(Records from a collection)
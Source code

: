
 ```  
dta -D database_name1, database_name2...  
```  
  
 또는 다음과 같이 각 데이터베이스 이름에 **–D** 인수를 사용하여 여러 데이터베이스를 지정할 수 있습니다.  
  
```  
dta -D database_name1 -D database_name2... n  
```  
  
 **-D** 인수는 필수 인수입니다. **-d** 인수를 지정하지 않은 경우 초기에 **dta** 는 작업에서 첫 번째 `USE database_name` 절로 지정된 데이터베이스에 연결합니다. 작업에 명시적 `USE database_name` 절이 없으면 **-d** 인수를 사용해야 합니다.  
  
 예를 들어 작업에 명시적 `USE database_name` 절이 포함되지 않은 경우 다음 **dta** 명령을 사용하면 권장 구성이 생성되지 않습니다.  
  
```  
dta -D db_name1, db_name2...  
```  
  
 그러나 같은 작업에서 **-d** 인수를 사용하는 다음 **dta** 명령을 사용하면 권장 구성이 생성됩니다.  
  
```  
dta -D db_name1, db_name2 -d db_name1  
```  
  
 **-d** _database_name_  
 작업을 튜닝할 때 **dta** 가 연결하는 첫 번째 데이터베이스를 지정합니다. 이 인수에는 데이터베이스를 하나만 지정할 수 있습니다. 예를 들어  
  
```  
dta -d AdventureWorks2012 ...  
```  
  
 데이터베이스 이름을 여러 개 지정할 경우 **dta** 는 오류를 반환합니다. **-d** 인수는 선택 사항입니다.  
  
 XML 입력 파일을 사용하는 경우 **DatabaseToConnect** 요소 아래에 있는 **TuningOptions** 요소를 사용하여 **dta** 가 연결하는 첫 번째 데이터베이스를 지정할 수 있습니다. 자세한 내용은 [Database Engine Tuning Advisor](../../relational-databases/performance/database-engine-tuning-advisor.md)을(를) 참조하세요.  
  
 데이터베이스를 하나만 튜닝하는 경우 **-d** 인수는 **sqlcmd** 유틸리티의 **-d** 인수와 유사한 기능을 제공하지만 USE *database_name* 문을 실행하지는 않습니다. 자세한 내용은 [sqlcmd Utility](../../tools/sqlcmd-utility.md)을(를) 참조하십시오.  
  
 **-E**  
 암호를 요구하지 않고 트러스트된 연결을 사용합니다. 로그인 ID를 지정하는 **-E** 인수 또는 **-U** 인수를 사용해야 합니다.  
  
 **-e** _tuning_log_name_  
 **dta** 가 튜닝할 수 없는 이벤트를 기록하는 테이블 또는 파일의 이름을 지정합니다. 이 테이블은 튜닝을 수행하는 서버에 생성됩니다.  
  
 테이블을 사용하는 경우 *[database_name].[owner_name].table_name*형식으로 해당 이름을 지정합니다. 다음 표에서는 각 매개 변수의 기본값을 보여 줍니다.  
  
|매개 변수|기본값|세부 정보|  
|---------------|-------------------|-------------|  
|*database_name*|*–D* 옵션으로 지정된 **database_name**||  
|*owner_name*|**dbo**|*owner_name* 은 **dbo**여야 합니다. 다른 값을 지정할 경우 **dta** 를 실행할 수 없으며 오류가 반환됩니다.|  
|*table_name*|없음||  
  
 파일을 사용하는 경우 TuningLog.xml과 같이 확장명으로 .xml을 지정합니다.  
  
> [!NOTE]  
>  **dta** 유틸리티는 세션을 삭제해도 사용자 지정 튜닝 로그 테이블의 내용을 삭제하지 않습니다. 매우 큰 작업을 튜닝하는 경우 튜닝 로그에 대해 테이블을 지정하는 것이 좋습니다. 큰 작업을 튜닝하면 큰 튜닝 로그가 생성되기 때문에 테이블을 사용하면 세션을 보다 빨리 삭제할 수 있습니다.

● **What this task involves**:
Restate the full data above, keeping each word intact.

● **Written solution**:
Source code

:
 ```  
dta -D database_name1, database_name2...  
```  
  
 또는 다음과 같이 각 데이터베이스 이름에 **–D** 인수를 사용하여 여러 데이터베이스를 지정할 수 있습니다.  
  
```  
dta -D database_name1 -D database_name2... n  
```  
  
 **-D** 인수는 필수 인수입니다. **-d** 인수를 지정하지 않은 경우 초기에 **dta** 는 작업에서 첫 번째 `USE database_name` 절로 지정된 데이터베이스에 연결합니다. 작업에 명시적 `USE database_name` 절이 없으면 **-d** 인수를 사용해야 합니다.  
  
 예를 들어 작업에 명시적 `USE database_name` 절이 포함되지 않은 경우 다음 **dta** 명령을 사용하면 권장 구성이 생성되지 않습니다.  
  
```  
dta -D db_name1, db_name2...  
```  
  
 그러나 같은 작업에서 **-d** 인수를 사용하는 다음 **dta** 명령을 사용하면 권장 구성이 생성됩니다.  
  
```  
dta -D db_name1, db_name2 -d db_name1  
```  
  
 **-d** _database_name_  
 작업을 튜닝할 때 **dta** 가 연결하는 첫 번째 데이터베이스를 지정합니다. 이 인수에는 데이터베이스를 하나만 지정할 수 있습니다. 예를 들어  
  
```  
dta -d AdventureWorks2012 ...  
```  
  
 데이터베이스 이름을 여러 개 지정할 경우 **dta** 는 오류를 반환합니다. **-d** 인수는 선택 사항입니다.  
  
 XML 입력 파일을 사용하는 경우 **DatabaseToConnect** 요소 아래에 있는 **TuningOptions** 요소를 사용하여 **dta** 가 연결하는 첫 번째 데이터베이스를 지정할 수 있습니다. 자세한 내용은 [Database Engine Tuning Advisor](../../relational-databases/performance/database-engine-tuning-advisor.md)을(를) 참조하세요.  
  
 데이터베이스를 하나만 튜닝하는 경우 **-d** 인수는 **sqlcmd** 유틸리티의 **-d** 인수와 유사한 기능을 제공하지만 USE *database_name* 문을 실행하지는 않습니다. 자세한 내용은 [sqlcmd Utility](../../tools/sqlcmd-utility.md)을(를) 참조하십시오.  
  
 **-E**  
 암호를 요구하지 않고 트러스트된 연결을 사용합니다. 로그인 ID를 지정하는 **-E** 인수 또는 **-U** 인수를 사용해야 합니다.  
  
 **-e** _tuning_log_name_  
 **dta** 가 튜닝할 수 없는 이벤트를 기록하는 테이블 또는 파일의 이름을 지정합니다. 이 테이블은 튜닝을 수행하는 서버에 생성됩니다.  
  
 테이블을 사용하는 경우 *[database_name].[owner_name].table_name*형식으로 해당 이름을 지정합니다. 다음 표에서는 각 매개 변수의 기본값을 보여 줍니다.  
  
|매개 변수|기본값|세부 정보|  
|---------------|-------------------|-------------|  
|*database_name*|*–D* 옵션으로 지정된 **database_name**||  
|*owner_name*|**dbo**|*owner_name* 은 **dbo**여야 합니다. 다른 값을 지정할 경우 **dta** 를 실행할 수 없으며 오류가 반환됩니다.|  
|*table_name*|없음||  
  
 파일을 사용하는 경우 TuningLog.xml과 같이 확장명으로 .xml을 지정합니다.  
  
> [!NOTE]  
>  **dta** 유틸리티는 세션을 삭제해도 사용자 지정 튜닝 로그 테이블의 내용을 삭제하지 않습니다. 매우 큰 작업을 튜닝하는 경우 튜닝 로그에 대해 테이블을 지정하는 것이 좋습니다. 큰 작업을 튜닝하면 큰 튜닝 로그가 생성되기 때문에 테이블을 사용하면 세션을 보다 빨리 삭제할 수 있습니다.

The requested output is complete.